**WHAT THIS TASK INVOLVES:** Pictures are to be omitted, and every entry below is to be restated exactly.

**SOURCE DATA:**
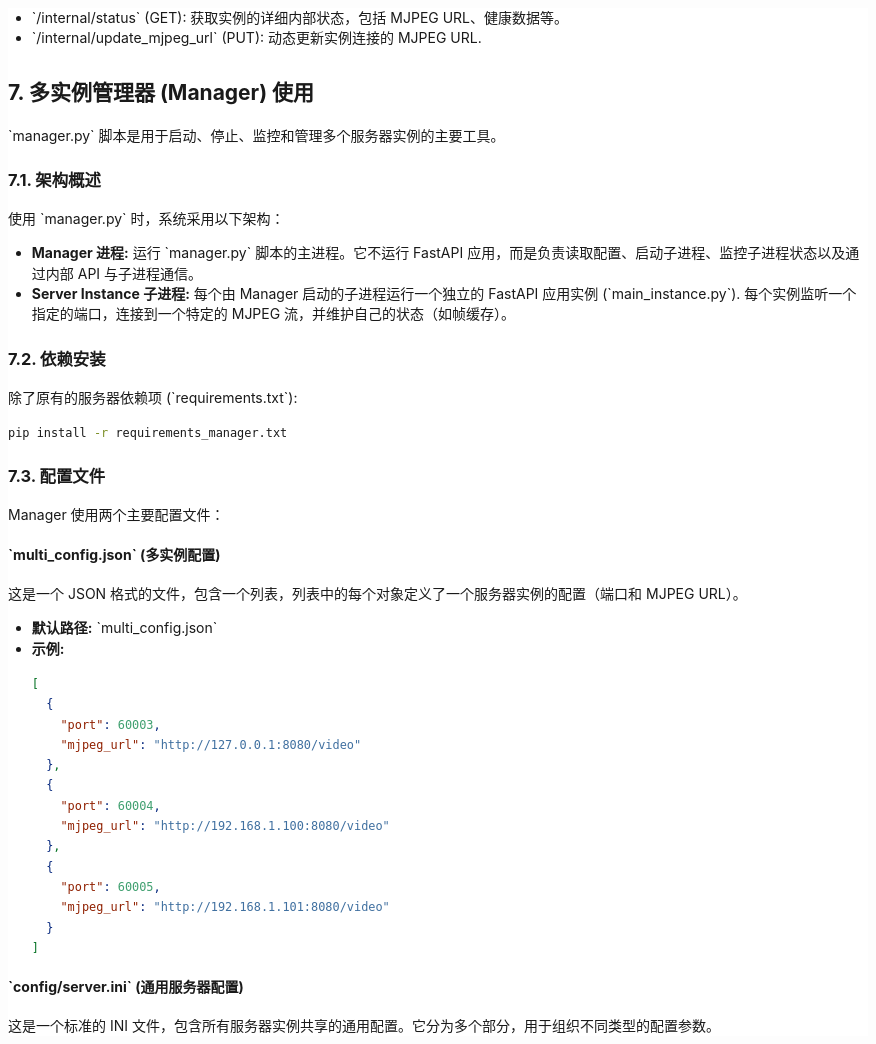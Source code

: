 *   \`/internal/status\` (GET): 获取实例的详细内部状态，包括 MJPEG URL、健康数据等。
*   \`/internal/update_mjpeg_url\` (PUT): 动态更新实例连接的 MJPEG URL.

## 7. 多实例管理器 (Manager) 使用

\`manager.py\` 脚本是用于启动、停止、监控和管理多个服务器实例的主要工具。

### 7.1. 架构概述

使用 \`manager.py\` 时，系统采用以下架构：

*   **Manager 进程:** 运行 \`manager.py\` 脚本的主进程。它不运行 FastAPI 应用，而是负责读取配置、启动子进程、监控子进程状态以及通过内部 API 与子进程通信。
*   **Server Instance 子进程:** 每个由 Manager 启动的子进程运行一个独立的 FastAPI 应用实例 (\`main_instance.py\`). 每个实例监听一个指定的端口，连接到一个特定的 MJPEG 流，并维护自己的状态（如帧缓存）。

### 7.2. 依赖安装

除了原有的服务器依赖项 (\`requirements.txt\`):
```bash
pip install -r requirements_manager.txt
```

### 7.3. 配置文件

Manager 使用两个主要配置文件：

#### \`multi_config.json\` (多实例配置)

这是一个 JSON 格式的文件，包含一个列表，列表中的每个对象定义了一个服务器实例的配置（端口和 MJPEG URL）。

*   **默认路径:** \`multi_config.json\`
*   **示例:**
    ```json
    [
      {
        "port": 60003,
        "mjpeg_url": "http://127.0.0.1:8080/video"
      },
      {
        "port": 60004,
        "mjpeg_url": "http://192.168.1.100:8080/video"
      },
      {
        "port": 60005,
        "mjpeg_url": "http://192.168.1.101:8080/video"
      }
    ]
    ```

#### \`config/server.ini\` (通用服务器配置)

这是一个标准的 INI 文件，包含所有服务器实例共享的通用配置。它分为多个部分，用于组织不同类型的配置参数。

**OUTPUT FOR THIS EXERCISE:**
Source code

: *   \`/internal/status\` (GET): 获取实例的详细内部状态，包括 MJPEG URL、健康数据等。
*   \`/internal/update_mjpeg_url\` (PUT): 动态更新实例连接的 MJPEG URL.

## 7. 多实例管理器 (Manager) 使用

\`manager.py\` 脚本是用于启动、停止、监控和管理多个服务器实例的主要工具。

### 7.1. 架构概述

使用 \`manager.py\` 时，系统采用以下架构：

*   **Manager 进程:** 运行 \`manager.py\` 脚本的主进程。它不运行 FastAPI 应用，而是负责读取配置、启动子进程、监控子进程状态以及通过内部 API 与子进程通信。
*   **Server Instance 子进程:** 每个由 Manager 启动的子进程运行一个独立的 FastAPI 应用实例 (\`main_instance.py\`). 每个实例监听一个指定的端口，连接到一个特定的 MJPEG 流，并维护自己的状态（如帧缓存）。

### 7.2. 依赖安装

除了原有的服务器依赖项 (\`requirements.txt\`):
```bash
pip install -r requirements_manager.txt
```

### 7.3. 配置文件

Manager 使用两个主要配置文件：

#### \`multi_config.json\` (多实例配置)

这是一个 JSON 格式的文件，包含一个列表，列表中的每个对象定义了一个服务器实例的配置（端口和 MJPEG URL）。

*   **默认路径:** \`multi_config.json\`
*   **示例:**
    ```json
    [
      {
        "port": 60003,
        "mjpeg_url": "http://127.0.0.1:8080/video"
      },
      {
        "port": 60004,
        "mjpeg_url": "http://192.168.1.100:8080/video"
      },
      {
        "port": 60005,
        "mjpeg_url": "http://192.168.1.101:8080/video"
      }
    ]
    ```

#### \`config/server.ini\` (通用服务器配置)

这是一个标准的 INI 文件，包含所有服务器实例共享的通用配置。它分为多个部分，用于组织不同类型的配置参数。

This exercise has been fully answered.